- _GOAL OF THE EXERCISE_: Every line with "possible" in it should be copied from the data.

- _PROVIDED INFORMATION_:
* * * * * * *

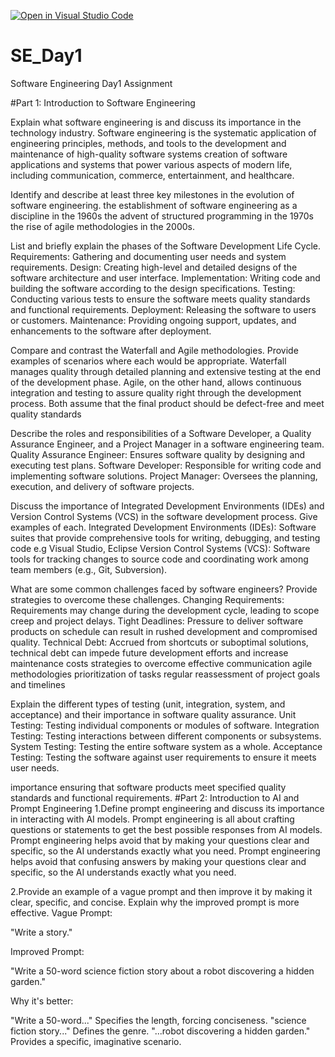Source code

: [![Open in Visual Studio Code](https://classroom.github.com/assets/open-in-vscode-2e0aaae1b6195c2367325f4f02e2d04e9abb55f0b24a779b69b11b9e10269abc.svg)](https://classroom.github.com/online_ide?assignment_repo_id=18392938&assignment_repo_type=AssignmentRepo)
# SE_Day1
Software Engineering Day1 Assignment

#Part 1: Introduction to Software Engineering

Explain what software engineering is and discuss its importance in the technology industry.
Software engineering is the systematic application of engineering principles, methods, and tools to the development and maintenance of high-quality software systems
 creation of software applications and systems that power various aspects of modern life, including communication, commerce, entertainment, and healthcare.


Identify and describe at least three key milestones in the evolution of software engineering.
 the establishment of software engineering as a discipline in the 1960s
 the advent of structured programming in the 1970s
 the rise of agile methodologies in the 2000s.



List and briefly explain the phases of the Software Development Life Cycle.
Requirements: Gathering and documenting user needs and system requirements.
Design: Creating high-level and detailed designs of the software architecture and user interface.
Implementation: Writing code and building the software according to the design specifications.
Testing: Conducting various tests to ensure the software meets quality standards and functional requirements.
Deployment: Releasing the software to users or customers.
Maintenance: Providing ongoing support, updates, and enhancements to the software after deployment.



Compare and contrast the Waterfall and Agile methodologies. Provide examples of scenarios where each would be appropriate.
Waterfall manages quality through detailed planning and extensive testing at the end of the development phase. Agile, on the other hand, allows continuous integration and testing to assure quality right through the development process. Both assume that the final product should be defect-free and meet quality standards


Describe the roles and responsibilities of a Software Developer, a Quality Assurance Engineer, and a Project Manager in a software engineering team.
 Quality Assurance Engineer: Ensures software quality by designing and executing test plans.
Software Developer: Responsible for writing code and implementing software solutions.
 Project Manager: Oversees the planning, execution, and delivery of software projects.



Discuss the importance of Integrated Development Environments (IDEs) and Version Control Systems (VCS) in the software development process. Give examples of each.
Integrated Development Environments (IDEs): Software suites that provide comprehensive tools for writing, debugging, and testing code e.g Visual Studio, Eclipse
Version Control Systems (VCS): Software tools for tracking changes to source code and coordinating work among team members (e.g., Git, Subversion).



What are some common challenges faced by software engineers? Provide strategies to overcome these challenges.
Changing Requirements: Requirements may change during the development cycle, leading to scope creep and project delays.
Tight Deadlines: Pressure to deliver software products on schedule can result in rushed development and compromised quality.
Technical Debt: Accrued from shortcuts or suboptimal solutions, technical debt can impede future development efforts and increase maintenance costs
strategies to overcome
effective communication
agile methodologies
prioritization of tasks
regular reassessment of project goals and timelines



Explain the different types of testing (unit, integration, system, and acceptance) and their importance in software quality assurance.
Unit Testing: Testing individual components or modules of software.
Integration Testing: Testing interactions between different components or subsystems.
System Testing: Testing the entire software system as a whole.
Acceptance Testing: Testing the software against user requirements to ensure it meets user needs.

importance
ensuring that software products meet specified quality standards and functional requirements.
#Part 2: Introduction to AI and Prompt Engineering
1.Define prompt engineering and discuss its importance in interacting with AI models.
Prompt engineering is all about crafting questions or statements to get the best possible responses from AI models.
Prompt engineering helps avoid that by making your questions clear and specific, so the AI understands exactly what you need. 
Prompt engineering helps avoid that confusing  answers by making your questions clear and specific, so the AI understands exactly what you need.




2.Provide an example of a vague prompt and then improve it by making it clear, specific, and concise. Explain why the improved prompt is more effective.
Vague Prompt:

"Write a story."

Improved Prompt:

"Write a 50-word science fiction story about a robot discovering a hidden garden."

Why it's better:

"Write a 50-word..." Specifies the length, forcing conciseness.
"science fiction story..." Defines the genre.
"...robot discovering a hidden garden." Provides a specific, imaginative scenario.




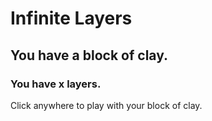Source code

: # Infinite Layers
## You have a block of clay.
### You have x layers.
<p>Click anywhere to play with your block of clay.</p> <!--change to a variable, that once you click once, changes the text (story stuff here too, maybe? change block of clay to varMat (material) so it's consistent.--->
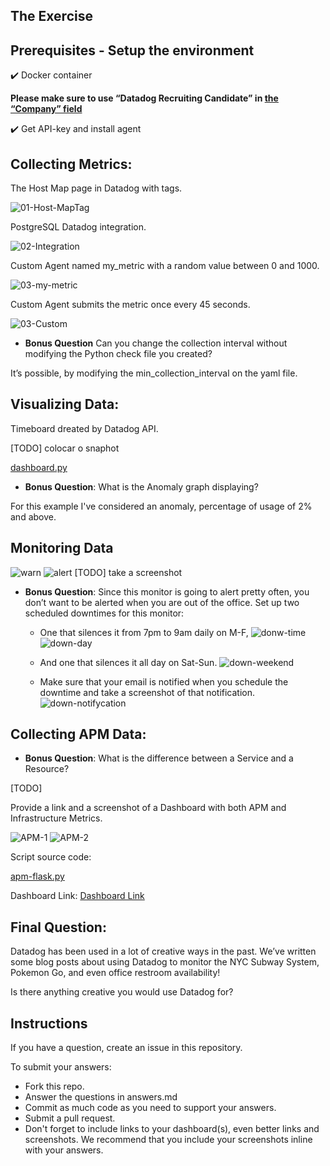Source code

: ## The Exercise




## Prerequisites - Setup the environment

:heavy_check_mark: Docker container

**Please make sure to use “Datadog Recruiting Candidate” in [the “Company” field](https://a.cl.ly/wbuPdEBy)**

:heavy_check_mark: Get API-key and install agent

## Collecting Metrics:


The Host Map page in Datadog with tags. 

![01-Host-MapTag](01-Host-MapTag.png)

PostgreSQL Datadog integration.

![02-Integration](02-Integration.png)

Custom Agent named my_metric with a random value between 0 and 1000.

![03-my-metric](03-my-metric.png)

Custom Agent submits the metric once every 45 seconds.

![03-Custom](03-Custom.png)

* **Bonus Question** Can you change the collection interval without modifying the Python check file you created?

It’s possible, by modifying the min_collection_interval on the yaml file. 

## Visualizing Data:

Timeboard dreated by Datadog API.

[TODO] colocar o snaphot

[dashboard.py](dashboard.py)

* **Bonus Question**: What is the Anomaly graph displaying?

For this example I've considered an anomaly, percentage of usage of 2% and above.

## Monitoring Data

![warn](warn.png)
![alert](alert.png)
[TODO] take a screenshot



* **Bonus Question**: Since this monitor is going to alert pretty often, you don’t want to be alerted when you are out of the office. Set up two scheduled downtimes for this monitor:

  * One that silences it from 7pm to 9am daily on M-F,
  ![donw-time](donw-time.png)
  ![down-day](down-day.png)
  
  * And one that silences it all day on Sat-Sun.
  ![down-weekend](down-weekend.png)
  
  * Make sure that your email is notified when you schedule the downtime and take a screenshot of that notification.
  ![down-notifycation](down-notifycation.png)

## Collecting APM Data:



* **Bonus Question**: What is the difference between a Service and a Resource?

[TODO] 

Provide a link and a screenshot of a Dashboard with both APM and Infrastructure Metrics.

![APM-1](APM-1.png)
![APM-2](APM-2.png)

Script source code:

[apm-flask.py](apm-flask.py)

Dashboard Link:
[Dashboard Link](https://us3.datadoghq.com/dash/integration/156/apm-traces---estimated-usage?from_ts=1649007993943&to_ts=1649011593943&live=true)


## Final Question:

Datadog has been used in a lot of creative ways in the past. We’ve written some blog posts about using Datadog to monitor the NYC Subway System, Pokemon Go, and even office restroom availability!

Is there anything creative you would use Datadog for?

## Instructions

If you have a question, create an issue in this repository.

To submit your answers:

* Fork this repo.
* Answer the questions in answers.md
* Commit as much code as you need to support your answers.
* Submit a pull request.
* Don't forget to include links to your dashboard(s), even better links and screenshots. We recommend that you include your screenshots inline with your answers.

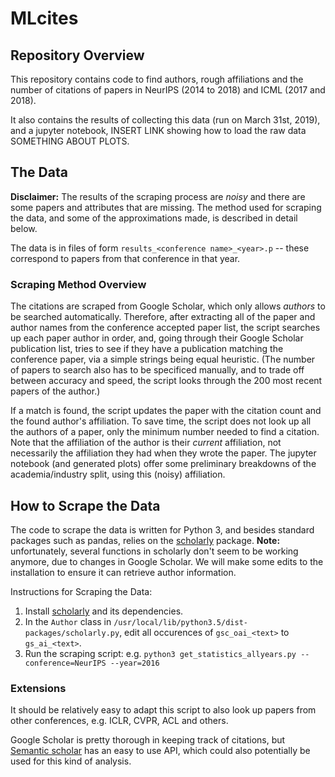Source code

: # MLcites

## Repository Overview
This repository contains code to find authors, rough affiliations and the number of citations of 
papers in NeurIPS (2014 to 2018) and ICML (2017 and 2018).

It also contains the results of collecting this data (run on March 31st, 2019), and a jupyter notebook, INSERT LINK showing how to load the raw data SOMETHING ABOUT PLOTS.

## The Data
**Disclaimer:** The results of the scraping process are _noisy_ and there are some papers and attributes that are missing. The method used for scraping the data, and some of the approximations made, is described in detail below.

The data is in files of form `results_<conference name>_<year>.p` -- these correspond to papers from that conference in that year. 

### Scraping Method Overview
The citations are scraped from Google Scholar, which only allows _authors_ to be searched automatically. Therefore, after extracting all of the paper and author names from the conference accepted paper list, the script searches up each paper author in order, and, going through their Google Scholar publication list, tries to see if they have a publication matching the conference paper, via a simple strings being equal heuristic. (The number of papers to search also has to be specificed manually, and to trade off between accuracy and speed, the script looks through the 200 most recent papers of the author.) 

If a match is found, the script updates the paper with the citation count and the found author's affiliation. To save time, the script does not look up all the authors of a paper, only the minimum number needed to find a citation. Note that the affiliation of the author is their _current_ affiliation, not necessarily the affiliation they had when they wrote the paper. The jupyter notebook (and generated plots) offer some preliminary breakdowns of the academia/industry split, using this (noisy) affiliation. 

## How to Scrape the Data
The code to scrape the data is written for Python 3, and besides standard packages such as pandas, relies on the [scholarly](https://github.com/OrganicIrradiation/scholarly) package. **Note:** unfortunately, several functions in scholarly don't seem to be working anymore, due to changes in Google Scholar. We will make some edits to the installation to ensure it can retrieve author information. 

Instructions for Scraping the Data:
1. Install [scholarly](https://github.com/OrganicIrradiation/scholarly) and its dependencies.
2. In the `Author` class in `/usr/local/lib/python3.5/dist-packages/scholarly.py`, edit all occurences of `gsc_oai_<text>` to `gs_ai_<text>`.
3. Run the scraping script: e.g. `python3 get_statistics_allyears.py --conference=NeurIPS --year=2016`


### Extensions
It should be relatively easy to adapt this script to also look up papers from other conferences, e.g. ICLR, CVPR, ACL and others.

Google Scholar is pretty thorough in keeping track of citations, but [Semantic scholar](https://api.semanticscholar.org/) has an easy to use API, which could also potentially be used for this kind of analysis.
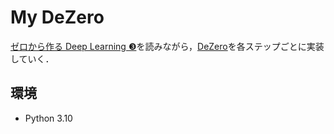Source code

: # My DeZero

[ゼロから作る Deep Learning ❸](https://www.oreilly.co.jp/books/9784873119069/)を読みながら，[DeZero](https://github.com/oreilly-japan/deep-learning-from-scratch-3)を各ステップごとに実装していく．

## 環境

- Python 3.10
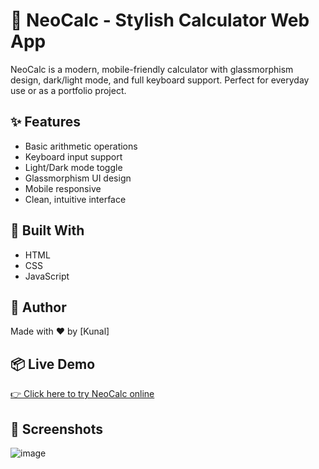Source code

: # 🧮 NeoCalc - Stylish Calculator Web App

NeoCalc is a modern, mobile-friendly calculator with glassmorphism design, dark/light mode, and full keyboard support. Perfect for everyday use or as a portfolio project.

## ✨ Features
- Basic arithmetic operations
- Keyboard input support
- Light/Dark mode toggle
- Glassmorphism UI design
- Mobile responsive
- Clean, intuitive interface

## 🚀 Built With
- HTML
- CSS
- JavaScript

## 🎯 Author
Made with ❤️ by [Kunal]

## 📦 Live Demo
[👉 Click here to try NeoCalc online](https://hustler-kunal.github.io/CodeAlpha_Project_Modern-Calculator/)

## 📸 Screenshots
![image](https://github.com/user-attachments/assets/37242d08-db0e-4bf3-81bb-170eb44b882f)

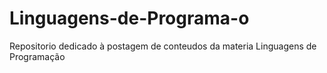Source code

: # Linguagens-de-Programa-o
Repositorio dedicado à postagem de conteudos da materia Linguagens de Programação
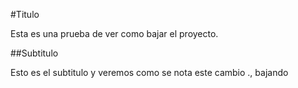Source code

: #Titulo

Esta es una prueba de ver como bajar el proyecto.

##Subtitulo

Esto es el subtitulo y veremos como se nota este cambio ., bajando
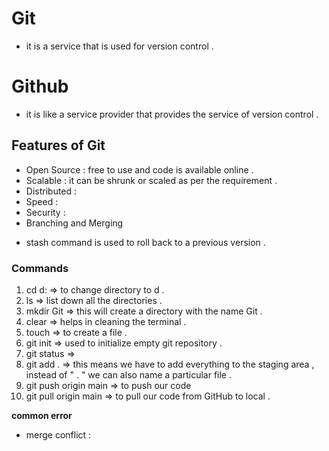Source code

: # **Git**
- it is a service that is used for version control .
# **Github**
- it is like a service provider that provides the service of version control .
## **Features of Git**
- Open Source : free to use and code is available online .
- Scalable : it can be shrunk or scaled as per the requirement .
- Distributed : 
- Speed :
- Security :
- Branching and Merging

* stash command is used to roll back to a previous version .

### **Commands**
1. cd d: => to change directory to d .
2. ls => list down all the directories .
3. mkdir Git => this will create a directory with the name Git .
4. clear => helps in cleaning the terminal .
5. touch => to create a file .
6. git init => used to initialize empty git repository .
7. git status =>
8. git add . => this means we have to add everything to the staging area , instead of " . " we can also name a particular file .
9. git push origin main => to push our code 
10. git pull origin main => to pull our code from GitHub to local .

**common error**
- merge conflict :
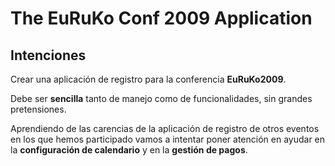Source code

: The EuRuKo Conf 2009 Application
===

Intenciones
---

Crear una aplicación de registro para la conferencia **EuRuKo2009**.

Debe ser **sencilla** tanto de manejo como de funcionalidades, sin grandes pretensiones.

Aprendiendo de las carencias de la aplicación de registro de otros eventos en los que hemos participado vamos a intentar poner atención en ayudar en la **configuración de calendario** y en la **gestión de pagos**.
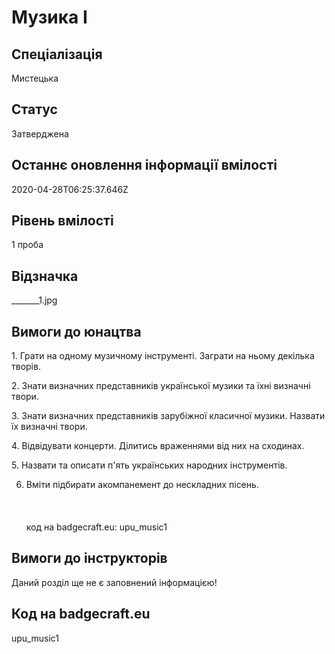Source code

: # Музика І

## Спеціалізація

Мистецька

## Статус

Затверджена

## Останнє оновлення інформації вмілості

2020-04-28T06:25:37.646Z

## Рівень вмілості

1 проба

## Відзначка

_______1.jpg

## Вимоги до юнацтва

<p>1. Грати на одному музичному інструменті. Заграти на ньому
декілька творів. </p>

<p>2. Знати визначних представників української музики та їхні
визначні твори.</p>

<p>3. Знати визначних представників зарубіжної класичної музики.
Назвати їх визначні твори.</p>

<p>4. Відвідувати концерти. Ділитись враженнями від них на
сходинах.</p>

<p>5. Назвати та описати п'ять українських народних інструментів.</p>

6. Вміти підбирати акомпанемент до нескладних пісень.<br><br><br><br>код на badgecraft.eu: upu_music1<br>

## Вимоги до інструкторів

Даний розділ ще не є заповнений інформацією!

## Код на badgecraft.eu

upu_music1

* * * * * * *

- _SOLUTION TO THIS PROBLEM_:
Prompt engineering is all about crafting questions or statements to get the best possible responses from AI models.
It’s possible, by modifying the min_collection_interval on the yaml file. 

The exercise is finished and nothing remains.